Labour's Parliamentary candidate for Carlisle has welcomed promises set out by Keir Starmer to rebuild the NHS.
In the Labour leader's plans, he promised to cut heart disease, cancer and suicide deaths if elected - as part of one of their 'five key missions'.
NHS data shows that across the board, the service is struggling to meet waiting list targets.
Patients in Cumbria, particularly in Carlisle, are experiencing longer waits than the English average.
Across England, 64.5 per cent of patients have been on the waiting list for fewer than 18 weeks, but in the North Cumbria Integrated Care NHS Foundation Trust, just 61.1 per cent of patients were seen within the 18-week target.
Julie Minns, who has a daughter training to be a nurse, commented on these NHS data figures, stating that the NHS is facing an unprecedented immediate crisis and a long-term challenge.
Commenting on NHS data that shows 34,363 people are on the waiting list for North Cumbria Trust, Julie Minns said: "The NHS is facing both an unprecedented immediate crisis and a long-term challenge.
"The immediate crisis is a system at breaking point after 13 years of Conservative government that has run the health service into the ground.
"The long-term challenge is to reform a system designed for the world of 1948, when the priority was providing short term treatment for infectious disease or injury, not caring for the large numbers of people with chronic long-term conditions we see today.
"Labour will fix the immediate crisis and address the long-term challenge, ensuring the NHS is there for all of us when we need it," she said.
The Parliamentary candidate is particularly passionate about the steps Labour is promising to take to halve the gap in healthy life expectancy after data found that residents in some areas of Carlisle could, on average, expect to live five years longer than residents in other areas.
"The reality of Conservative Britain is that the poorest 60 to 64-year-olds have the same level of bad health as the richest 90- year-olds.

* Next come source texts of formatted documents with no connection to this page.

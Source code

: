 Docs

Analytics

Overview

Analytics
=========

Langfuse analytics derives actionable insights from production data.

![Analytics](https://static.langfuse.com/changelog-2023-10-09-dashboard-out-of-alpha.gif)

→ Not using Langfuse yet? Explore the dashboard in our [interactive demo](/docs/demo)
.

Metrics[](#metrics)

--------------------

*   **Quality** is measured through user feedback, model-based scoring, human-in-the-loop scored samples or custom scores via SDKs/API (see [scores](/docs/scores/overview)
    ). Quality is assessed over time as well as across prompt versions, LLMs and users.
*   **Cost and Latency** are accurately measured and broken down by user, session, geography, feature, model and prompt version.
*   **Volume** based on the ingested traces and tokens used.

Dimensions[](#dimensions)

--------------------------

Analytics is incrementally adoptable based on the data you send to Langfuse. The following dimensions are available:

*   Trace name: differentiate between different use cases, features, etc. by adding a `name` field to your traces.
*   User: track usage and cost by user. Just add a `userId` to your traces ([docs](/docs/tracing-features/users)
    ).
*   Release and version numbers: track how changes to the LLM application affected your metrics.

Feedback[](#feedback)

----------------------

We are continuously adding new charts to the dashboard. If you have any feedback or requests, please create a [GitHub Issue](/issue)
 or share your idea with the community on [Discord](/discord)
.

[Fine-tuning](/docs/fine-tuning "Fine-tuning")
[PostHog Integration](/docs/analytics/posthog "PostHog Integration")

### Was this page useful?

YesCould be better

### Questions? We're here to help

"This is a waste of 30 healthy years for poorer people.
"Labour has promised a range of policies that will improve the life chances for everyone, including a free breakfast club in every primary school, mental health support in every school and a new legally-binding ‘Decent Homes Standard’ that will oversee retrofitting of 19 million homes to keep families warm rather than living in damp, mouldy conditions that give their children asthma," she said.